You are viewing a plain text version of this content. The canonical link for it is here.

Posted to solr-user@lucene.apache.org by Gregg Donovan <gr...@gmail.com> on 2014/02/25 03:58:30 UTC

Fetching uniqueKey and other int quickly from documentCache?

We fetch a large number of documents -- 1000+ -- for each search. Each
request fetches only the uniqueKey or the uniqueKey plus one secondary
integer key. Despite this, we find that we spent a sizable amount of time
in SolrIndexSearcher#doc(int docId, Set<String> fields). Time is spent
fetching the two stored fields, LZ4 decoding, etc.

I would love to be able to tell Solr to always fetch these two fields from
memory. We have them both in the fieldCache so we're already spending the
RAM. I've seen this asked previously [1], so it seems like a fairly common
need, especially for distributed search. Any ideas?
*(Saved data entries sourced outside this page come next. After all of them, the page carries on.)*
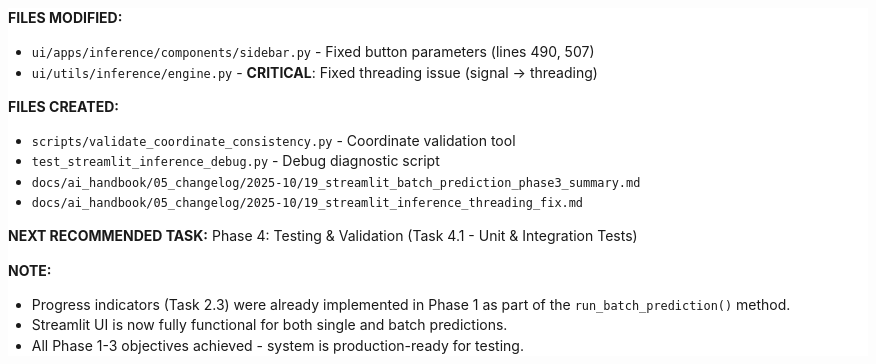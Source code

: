 **FILES MODIFIED:**
- `ui/apps/inference/components/sidebar.py` - Fixed button parameters (lines 490, 507)
- `ui/utils/inference/engine.py` - **CRITICAL**: Fixed threading issue (signal → threading)

**FILES CREATED:**
- `scripts/validate_coordinate_consistency.py` - Coordinate validation tool
- `test_streamlit_inference_debug.py` - Debug diagnostic script
- `docs/ai_handbook/05_changelog/2025-10/19_streamlit_batch_prediction_phase3_summary.md`
- `docs/ai_handbook/05_changelog/2025-10/19_streamlit_inference_threading_fix.md`

**NEXT RECOMMENDED TASK:**
Phase 4: Testing & Validation (Task 4.1 - Unit & Integration Tests)

**NOTE:**
- Progress indicators (Task 2.3) were already implemented in Phase 1 as part of the `run_batch_prediction()` method.
- Streamlit UI is now fully functional for both single and batch predictions.
- All Phase 1-3 objectives achieved - system is production-ready for testing.
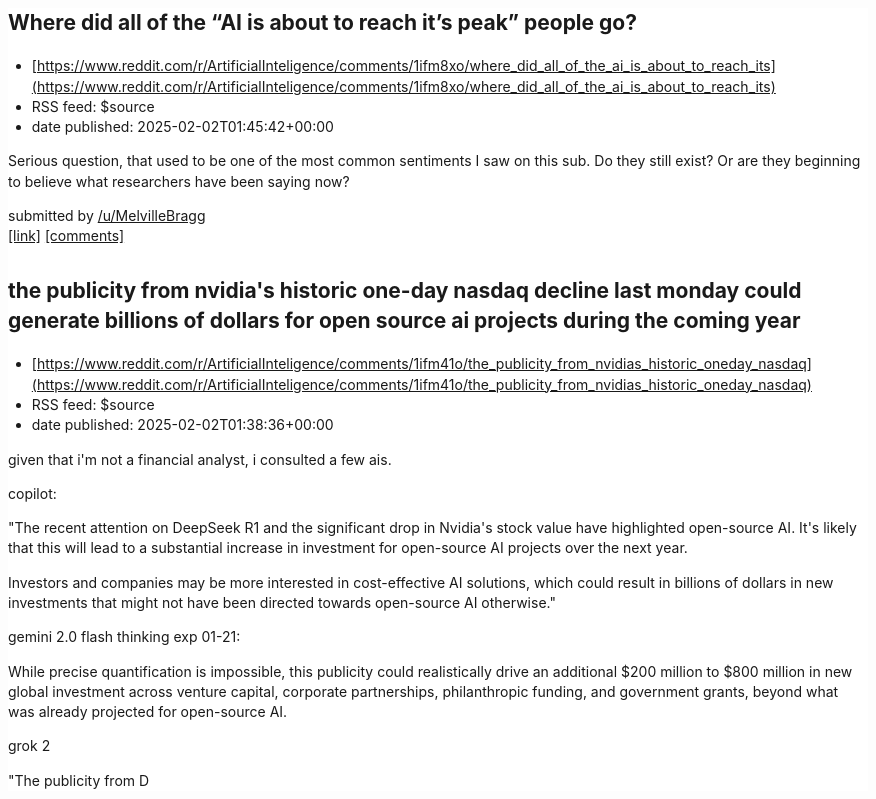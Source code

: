 ## Where did all of the “AI is about to reach it’s peak” people go?
 - [https://www.reddit.com/r/ArtificialInteligence/comments/1ifm8xo/where_did_all_of_the_ai_is_about_to_reach_its](https://www.reddit.com/r/ArtificialInteligence/comments/1ifm8xo/where_did_all_of_the_ai_is_about_to_reach_its)
 - RSS feed: $source
 - date published: 2025-02-02T01:45:42+00:00

<div class="md"><p>Serious question, that used to be one of the most common sentiments I saw on this sub. Do they still exist? Or are they beginning to believe what researchers have been saying now?</p> </div> &#32; submitted by &#32; <a href="https://www.reddit.com/user/MelvilleBragg"> /u/MelvilleBragg </a> <br/> <span><a href="https://www.reddit.com/r/ArtificialInteligence/comments/1ifm8xo/where_did_all_of_the_ai_is_about_to_reach_its/">[link]</a></span> &#32; <span><a href="https://www.reddit.com/r/ArtificialInteligence/comments/1ifm8xo/where_did_all_of_the_ai_is_about_to_reach_its/">[comments]</a></span>

## the publicity from nvidia's historic one-day nasdaq decline last monday could generate billions of dollars for open source ai projects during the coming year
 - [https://www.reddit.com/r/ArtificialInteligence/comments/1ifm41o/the_publicity_from_nvidias_historic_oneday_nasdaq](https://www.reddit.com/r/ArtificialInteligence/comments/1ifm41o/the_publicity_from_nvidias_historic_oneday_nasdaq)
 - RSS feed: $source
 - date published: 2025-02-02T01:38:36+00:00

<div class="md"><p>given that i&#39;m not a financial analyst, i consulted a few ais.</p> <p>copilot:</p> <p>&quot;The recent attention on DeepSeek R1 and the significant drop in Nvidia&#39;s stock value have highlighted open-source AI. It&#39;s likely that this will lead to a substantial increase in investment for open-source AI projects over the next year. </p> <p>Investors and companies may be more interested in cost-effective AI solutions, which could result in billions of dollars in new investments that might not have been directed towards open-source AI otherwise.&quot;</p> <p>gemini 2.0 flash thinking exp 01-21:</p> <p>While precise quantification is impossible, this publicity could realistically drive an additional $200 million to $800 million in new global investment across venture capital, corporate partnerships, philanthropic funding, and government grants, beyond what was already projected for open-source AI. </p> <p>grok 2</p> <p>&quot;The publicity from D


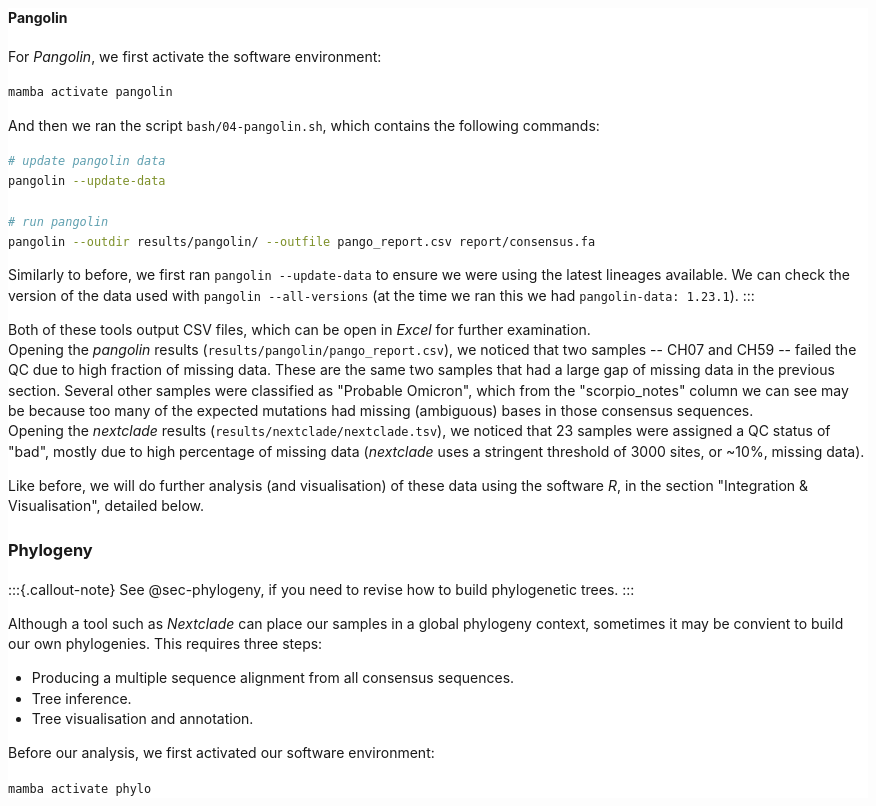 #### Pangolin

For _Pangolin_, we first activate the software environment: 

```bash
mamba activate pangolin
```

And then we ran the script `bash/04-pangolin.sh`, which contains the following commands: 

```bash
# update pangolin data
pangolin --update-data

# run pangolin
pangolin --outdir results/pangolin/ --outfile pango_report.csv report/consensus.fa
```

Similarly to before, we first ran `pangolin --update-data` to ensure we were using the latest lineages available. 
We can check the version of the data used with `pangolin --all-versions` (at the time we ran this we had `pangolin-data: 1.23.1`).
:::

Both of these tools output CSV files, which can be open in _Excel_ for further examination.  
Opening the _pangolin_ results (`results/pangolin/pango_report.csv`), we noticed that two samples -- CH07 and CH59 -- failed the QC due to high fraction of missing data. 
These are the same two samples that had a large gap of missing data in the previous section. 
Several other samples were classified as "Probable Omicron", which from the "scorpio_notes" column we can see may be because too many of the expected mutations had missing (ambiguous) bases in those consensus sequences.  
Opening the _nextclade_ results (`results/nextclade/nextclade.tsv`), we noticed that 23 samples were assigned a QC status of "bad", mostly due to high percentage of missing data (_nextclade_ uses a stringent threshold of 3000 sites, or ~10%, missing data).

Like before, we will do further analysis (and visualisation) of these data using the software _R_, in the section "Integration & Visualisation", detailed below.


### Phylogeny

:::{.callout-note}
See @sec-phylogeny, if you need to revise how to build phylogenetic trees.
:::

Although a tool such as _Nextclade_ can place our samples in a global phylogeny context, sometimes it may be convient to build our own phylogenies.
This requires three steps: 

- Producing a multiple sequence alignment from all consensus sequences.
- Tree inference.
- Tree visualisation and annotation.

Before our analysis, we first activated our software environment: 

```bash
mamba activate phylo
```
A few possible ideas I had:

--Check FieldCache.html#getCacheEntries() before going to stored fields.
--Give the documentCache config a list of fields it should load from the
fieldCache


Having an in-memory mapping from docId->uniqueKey has come up for us
before. We've used a custom SolrCache maintaining that mapping to quickly
filter over personalized collections. Maybe the uniqueKey should be more
optimized out of the box? Perhaps a custom "uniqueKey" codec that also
maintained the docId->uniqueKey mapping in memory?

--Gregg

[1] http://search-lucene.com/m/oCUKJ1heHUU1

Re: Fetching uniqueKey and other int quickly from documentCache?

Posted by Shalin Shekhar Mangar <sh...@gmail.com>.

I vaguely remember such a Jira issue but I can't find it now.

Gregg, can you open an issue? A patch would be even better.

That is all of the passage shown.